All the Founding Friends loved sugary treats, and no dinner was complete without large servings of dessert. Although sugar was expensive (because it came from foreign countries like Florida and was, therefore, heavily taxed), that didn't stop the Monroes or their buddies from consuming it by the cupful. For example, a favorite dish to end an evening's repast might be a big heaping bowl of marmalade.

The early Americans enjoyed coffee with their sweets. They poured it from a cup into a saucer to drink it. As I gazed at the dining room setting, I conjured up an image of the Monroes, the Madisons and Jefferson with one of his daughters sitting in a circle around the table, politely (with pinkies raised) slurping coffee from saucers. What a picture.

Sorely tested

A wooden console with drawers sits next to the four-poster bed in a guest bedroom at Highlands. The bottom drawer is pulled out so visitors can see the metal, basin-like receptacle built into the piece of furniture. Our guide said this was no fancy chamber pot, as one might guess; instead, it functioned more as a sitz bath and was designed to relieve saddle sores.

It seems reasonable to think that if James Madison (who frequently slept in this room) had ridden on horseback all day to get from Montpelier to the Monroes' plantation (perhaps an eight-hour ride), he might feel grateful to his hosts for providing this amenity.

When you go

Getting there: From Baltimore, take Interstate 95 south to the Capital Beltway. Go west. Take Interstate 66 west. Continue on I-66 past the Manassas exit and to U.S. 29 south (marked Gainesville). U.S. 29 will take you into Charlottesville. Follow signs to U.S. 29 South Bypass, exiting right on the ramp. Take the bypass to Interstate 64 east toward Richmond. Get off I-64 at Exit 121A. Follow for 100 yards and turn left at Virginia Route 53 (also named Thomas Jefferson Parkway). Travel four miles on Route 53 to Ash Lawn.

Hours: Open 9 a.m. to 6 p.m. daily March through October; 10 a.m. to 5 p.m. daily November through February. Closed New Year's Day, Thanksgiving and Christmas.

Admission: Adults $7, seniors (60 and over) $6.50, children (age 6-11) $4.

Events: Ash Lawn-Highlands' rolling, grassy fields provide a beautiful natural setting for a variety of outdoor summer arts events.

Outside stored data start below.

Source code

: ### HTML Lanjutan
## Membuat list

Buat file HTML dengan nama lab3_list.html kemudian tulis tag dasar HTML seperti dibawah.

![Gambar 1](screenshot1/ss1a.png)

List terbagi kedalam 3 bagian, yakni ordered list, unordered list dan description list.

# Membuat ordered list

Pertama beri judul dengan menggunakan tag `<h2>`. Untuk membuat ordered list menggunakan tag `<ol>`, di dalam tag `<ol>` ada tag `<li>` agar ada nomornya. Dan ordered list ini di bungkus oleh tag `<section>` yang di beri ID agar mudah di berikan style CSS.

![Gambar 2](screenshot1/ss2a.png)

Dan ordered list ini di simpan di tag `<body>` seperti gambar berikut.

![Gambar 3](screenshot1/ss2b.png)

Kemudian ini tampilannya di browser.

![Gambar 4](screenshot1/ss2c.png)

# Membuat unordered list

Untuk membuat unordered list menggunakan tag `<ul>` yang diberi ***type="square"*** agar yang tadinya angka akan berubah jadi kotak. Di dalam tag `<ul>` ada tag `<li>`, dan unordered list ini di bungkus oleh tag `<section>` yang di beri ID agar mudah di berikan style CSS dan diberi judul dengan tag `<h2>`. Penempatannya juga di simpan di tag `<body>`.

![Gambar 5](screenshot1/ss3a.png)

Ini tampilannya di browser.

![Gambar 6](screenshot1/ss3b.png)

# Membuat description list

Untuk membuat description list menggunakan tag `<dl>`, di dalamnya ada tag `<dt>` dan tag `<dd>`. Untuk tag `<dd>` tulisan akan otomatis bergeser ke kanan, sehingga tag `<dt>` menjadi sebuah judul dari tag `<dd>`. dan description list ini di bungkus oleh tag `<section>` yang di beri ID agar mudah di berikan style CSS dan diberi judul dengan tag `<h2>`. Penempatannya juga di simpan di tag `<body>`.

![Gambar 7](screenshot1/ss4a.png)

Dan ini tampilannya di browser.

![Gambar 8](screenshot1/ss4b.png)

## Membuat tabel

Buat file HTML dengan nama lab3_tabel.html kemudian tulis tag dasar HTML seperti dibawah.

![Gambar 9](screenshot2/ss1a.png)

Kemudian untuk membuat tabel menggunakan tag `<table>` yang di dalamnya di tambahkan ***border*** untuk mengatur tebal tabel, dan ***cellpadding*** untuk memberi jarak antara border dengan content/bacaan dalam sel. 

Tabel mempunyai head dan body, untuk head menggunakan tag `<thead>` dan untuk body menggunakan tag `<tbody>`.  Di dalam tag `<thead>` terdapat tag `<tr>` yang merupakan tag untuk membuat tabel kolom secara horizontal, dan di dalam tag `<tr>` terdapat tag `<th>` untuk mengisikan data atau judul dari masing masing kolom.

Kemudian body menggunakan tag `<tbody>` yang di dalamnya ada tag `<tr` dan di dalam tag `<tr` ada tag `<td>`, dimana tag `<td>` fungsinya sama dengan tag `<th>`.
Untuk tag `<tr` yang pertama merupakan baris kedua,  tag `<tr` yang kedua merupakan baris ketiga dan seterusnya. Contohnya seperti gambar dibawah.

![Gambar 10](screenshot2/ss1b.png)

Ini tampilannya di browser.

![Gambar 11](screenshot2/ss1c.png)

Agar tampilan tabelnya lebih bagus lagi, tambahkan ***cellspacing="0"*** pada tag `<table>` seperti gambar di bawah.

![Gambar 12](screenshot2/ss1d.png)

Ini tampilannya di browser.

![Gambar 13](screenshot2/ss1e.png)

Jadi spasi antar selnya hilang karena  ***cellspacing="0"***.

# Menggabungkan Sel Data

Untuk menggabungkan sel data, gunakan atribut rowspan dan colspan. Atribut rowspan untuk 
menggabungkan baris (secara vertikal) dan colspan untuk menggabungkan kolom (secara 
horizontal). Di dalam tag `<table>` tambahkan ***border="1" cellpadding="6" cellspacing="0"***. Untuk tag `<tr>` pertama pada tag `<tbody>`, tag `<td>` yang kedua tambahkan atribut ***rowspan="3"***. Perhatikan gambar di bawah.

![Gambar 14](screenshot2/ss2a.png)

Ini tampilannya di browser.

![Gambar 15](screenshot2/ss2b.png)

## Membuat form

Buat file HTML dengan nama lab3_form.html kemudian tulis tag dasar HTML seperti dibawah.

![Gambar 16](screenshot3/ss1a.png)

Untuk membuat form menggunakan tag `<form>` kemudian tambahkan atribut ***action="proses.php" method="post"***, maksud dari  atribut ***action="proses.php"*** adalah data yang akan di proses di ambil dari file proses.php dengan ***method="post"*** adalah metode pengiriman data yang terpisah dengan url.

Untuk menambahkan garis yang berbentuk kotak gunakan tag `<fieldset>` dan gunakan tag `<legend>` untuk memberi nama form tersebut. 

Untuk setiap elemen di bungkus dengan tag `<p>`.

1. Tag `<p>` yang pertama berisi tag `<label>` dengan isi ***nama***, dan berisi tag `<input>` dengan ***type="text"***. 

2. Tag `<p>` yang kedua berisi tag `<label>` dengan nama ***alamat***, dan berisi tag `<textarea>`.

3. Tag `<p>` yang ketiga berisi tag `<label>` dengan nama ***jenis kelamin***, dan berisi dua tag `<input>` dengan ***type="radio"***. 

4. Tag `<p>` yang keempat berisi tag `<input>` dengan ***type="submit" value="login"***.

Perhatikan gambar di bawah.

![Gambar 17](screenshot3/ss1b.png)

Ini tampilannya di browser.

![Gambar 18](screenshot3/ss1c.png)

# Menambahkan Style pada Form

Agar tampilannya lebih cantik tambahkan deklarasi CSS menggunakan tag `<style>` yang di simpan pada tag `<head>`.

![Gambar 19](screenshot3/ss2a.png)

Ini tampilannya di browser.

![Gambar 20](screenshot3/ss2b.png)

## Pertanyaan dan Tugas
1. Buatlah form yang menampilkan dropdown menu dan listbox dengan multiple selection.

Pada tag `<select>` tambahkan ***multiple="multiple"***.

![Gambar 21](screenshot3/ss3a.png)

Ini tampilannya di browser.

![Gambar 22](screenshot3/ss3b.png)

The summer program includes:

* Music at Twilight (June 17-July 22 at 8 p.m.): An outdoor evening of classical, folk, jazz, gospel and contemporary music.

* Pre-Opera Lecture Series (June 27-July 26 at 7:15 p.m.): Scholars lecture on the season's productions.

* Summer Festival of Opera and Musical Theatre (June 27-Aug. 16 at 8 p.m.): The 1998 season features "La Boheme," "Camelot" and "Hansel and Gretel."

* Plantation Days at Highlands (July 4- 5 from 10 a.m. to 6 p.m.): 18th century crafts, living history, music, dance, food and games.

* Summer Saturdays (July 11-Aug. 8 at 11 a.m.): A series of family programs with music, dance, drama and puppetry.

Information: Write Ash Lawn-Highlands, James Monroe Parkway, Charlottesville, Va. 22902; call 804-293-9539; fax 804-293-8000.

Nearby: Visitors can lunch on Colonial fried chicken, black-eyed peas, stewed tomatoes, biscuits and corn bread at Historic Michie Tavern, about three miles from James Monroe's plantation. Traditional Southern food is served buffet-style on pewter platters in the Ordinary (dining room) of the historic complex, established in 1784.

During the summer, the Ordinary serves lunch from 11:15 a.m. to 3:30 p.m. The cost is $10.50, $4.95 for children ages 6-11 and free for children 5 and under.

The original tavern, adjacent to the Ordinary, and its outbuildings (such as a gristmill and a general store) can also be toured. In the ballroom, guests may be invited to dance the Virginia reel or try writing with a quill pen.

The complex is open daily. Tours of the original tavern are conducted daily from 9 a.m. to 5 p.m. Admission is $6 for adults, $2 for children.